Tripod Commuication Day 2014に参加してきた

前の記事から一ヶ月空いてしまいましたが、本業の仕事の関係で、じつは、またしばらく信州を離れることになりまりした。いまは横浜に滞在しています。守秘義務があるので、本業の仕事について公開することはできませんが、近いうちに近況報告的な記事を書くつもりでいます。先に今日の動きについて記録を残しておきます。

本日東京・秋葉原で開催されたTripod Commuication Day 2014(TCD2014)というイベントに参加してきました。仙台の新興ベンチャー企業トライポッドワークス株式会社の自社製品の紹介や事業計画などをパートナー企業向けに発表するプライベートイベントです。ITイベントに参加したのは久しぶりが、ESECやETなどの一般者向けのイベントとは異なり、こういうイベントに集まるのは主催企業の関係者や報道関係ばかりです。同社は毎年東京でこのイベントを開催していて、私は去年の「Tripod Solution Day 2013(TSD2013)」にも参加しました(2013/04/24の記事)。
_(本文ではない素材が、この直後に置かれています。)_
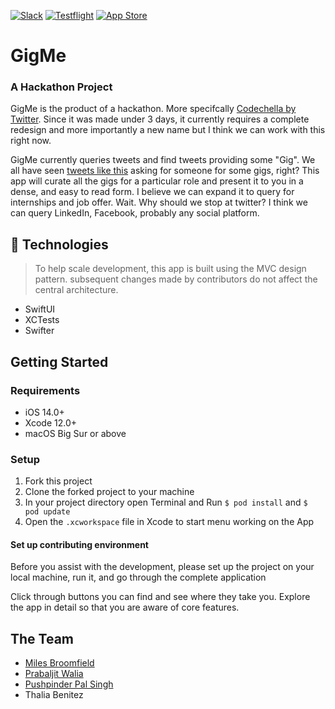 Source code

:[![Slack](https://img.shields.io/badge/Slack-black.svg?style=for-the-badge&logo=slack)](https://communityinviter.com/apps/findnetwork/find)
[![Testflight](https://img.shields.io/badge/Testflight-Coming%20Soon-blue.svg?style=for-the-badge)]()
[![App Store](https://img.shields.io/badge/App%20Store-Coming%20Soon-orange.svg?style=for-the-badge)]()

# GigMe
### A Hackathon Project
GigMe is the product of a hackathon. More specifcally [Codechella by Twitter](). Since it was made under 3 days, it currently requires a complete redesign and more importantly a new name but I think we can work with this right now. 

GigMe currently queries tweets and find tweets providing some "Gig". We all have seen [tweets like this](https://twitter.com/SSebi_/status/1333459190199824387) asking for someone for some gigs, right?  This app will curate all the gigs for a particular role and present it to you in a dense, and easy to read form. I believe we can expand it to query for internships and job offer. Wait. Why should we stop at twitter? I think we can query LinkedIn, Facebook, probably any social platform.

## 👾 Technologies
> To help scale development, this app is built using the MVC design pattern. subsequent changes made by contributors do not affect the central architecture.
* SwiftUI
* XCTests
* Swifter

## Getting Started
### Requirements

-   iOS 14.0+
-   Xcode 12.0+
-   macOS Big Sur or above

###  Setup

1) Fork this project
2) Clone the forked project to your machine
3) In your project directory open Terminal and Run  `$ pod install`  and  `$ pod update`
4) Open the `.xcworkspace` file in Xcode to start menu working on the App


#### Set up contributing environment

Before you assist with the development, please set up the project on your local machine, run it, and go through the complete application 

Click through buttons you can find and see where they take you. Explore the app in detail so that you are aware of core features.
 

## The Team
* [Miles Broomfield](https://github.com/milesb123)
* [Prabaljit Walia](https://github.com/prabal4546)
* [Pushpinder Pal Singh](https://github.com/pushpinderpalsingh)
* Thalia Benitez
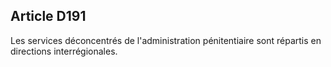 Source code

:Article D191
----
Les services déconcentrés de l'administration pénitentiaire sont répartis en
directions interrégionales.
TCD2014のプログラム開始時刻は13:30でしたが、仕事の都合でどうしても早く行くことができず、16時に横浜を発ち、開催場所の秋葉原UDXギャラリーに着いたのは17時頃になってしまいました。結局最後のプログラムの『IT系メディアの編集長たちが語る、ITトレンドの今とこれから』というパネルディスカッションだけしか参加できませんでしたが、プログラム進行が遅れていたようで、丁度このパネルディスカッションの開始時に会場に入ることができたのはラッキーでした。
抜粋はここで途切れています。